De leden van de PvdD-fractie zijn namelijk van mening dat het de effectiviteit van beleid ten goede zou kunnen komen, en de overheid een vollerere gereedschapskist zou geven om de volksgezondheid te bewaken en bevorderen en in te spelen op regionale verschillen en/of verschillen tussen bevolkingsgroepen. Generiek beleid is niet genoeg.
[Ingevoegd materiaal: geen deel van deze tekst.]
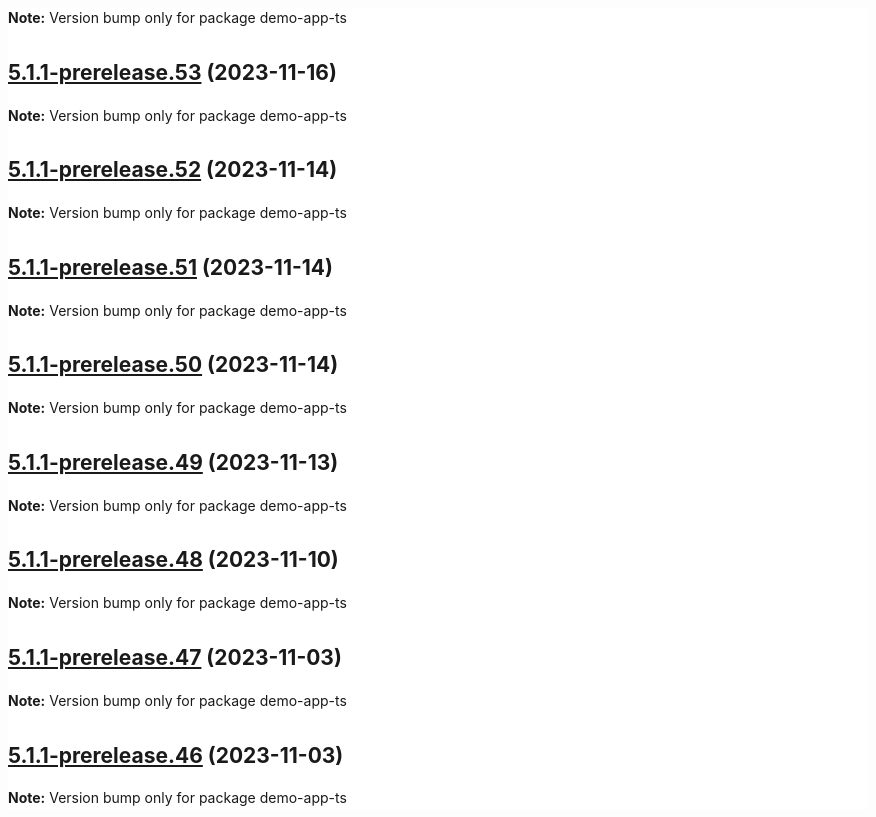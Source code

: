 **Note:** Version bump only for package demo-app-ts

## [5.1.1-prerelease.53](https://github.com/patternfly/patternfly-react/compare/demo-app-ts@5.1.1-prerelease.52...demo-app-ts@5.1.1-prerelease.53) (2023-11-16)

**Note:** Version bump only for package demo-app-ts

## [5.1.1-prerelease.52](https://github.com/patternfly/patternfly-react/compare/demo-app-ts@5.1.1-prerelease.51...demo-app-ts@5.1.1-prerelease.52) (2023-11-14)

**Note:** Version bump only for package demo-app-ts

## [5.1.1-prerelease.51](https://github.com/patternfly/patternfly-react/compare/demo-app-ts@5.1.1-prerelease.50...demo-app-ts@5.1.1-prerelease.51) (2023-11-14)

**Note:** Version bump only for package demo-app-ts

## [5.1.1-prerelease.50](https://github.com/patternfly/patternfly-react/compare/demo-app-ts@5.1.1-prerelease.49...demo-app-ts@5.1.1-prerelease.50) (2023-11-14)

**Note:** Version bump only for package demo-app-ts

## [5.1.1-prerelease.49](https://github.com/patternfly/patternfly-react/compare/demo-app-ts@5.1.1-prerelease.48...demo-app-ts@5.1.1-prerelease.49) (2023-11-13)

**Note:** Version bump only for package demo-app-ts

## [5.1.1-prerelease.48](https://github.com/patternfly/patternfly-react/compare/demo-app-ts@5.1.1-prerelease.47...demo-app-ts@5.1.1-prerelease.48) (2023-11-10)

**Note:** Version bump only for package demo-app-ts

## [5.1.1-prerelease.47](https://github.com/patternfly/patternfly-react/compare/demo-app-ts@5.1.1-prerelease.46...demo-app-ts@5.1.1-prerelease.47) (2023-11-03)

**Note:** Version bump only for package demo-app-ts

## [5.1.1-prerelease.46](https://github.com/patternfly/patternfly-react/compare/demo-app-ts@5.1.1-prerelease.45...demo-app-ts@5.1.1-prerelease.46) (2023-11-03)

**Note:** Version bump only for package demo-app-ts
Welke stappen onderneemt de staatssecretaris al om nu al de blootstelling aan schadelijke chemische stoffen te monitoren en te verminderen, totdat een structureel meetprogramma wordt ingevoerd?

De leden van de PvdD-fractie constateren dat in een tussentijdse versie van het Nationaal Milieu Programma dat door het Ministerie van Infrastructuur en Waterstaat wordt ontwikkelend, de overheid zichzelf de doelstellingen heeft opgelegd een dalende trend te realiseren van Zeer Zorgwekkende Stoffen tegen 2030. Hoe kan deze dalende trend in gang worden gezet als pas op z’n vroegst in 2026 een afweging gemaakt kan worden over het eventueel instellen van een meetprogramma? Waarom wordt hier niet meer prioriteit aan gegeven? Hoe kan de overheid zonder een meetprogramma met zekerheid weten wat de effecten van het beleid zijn?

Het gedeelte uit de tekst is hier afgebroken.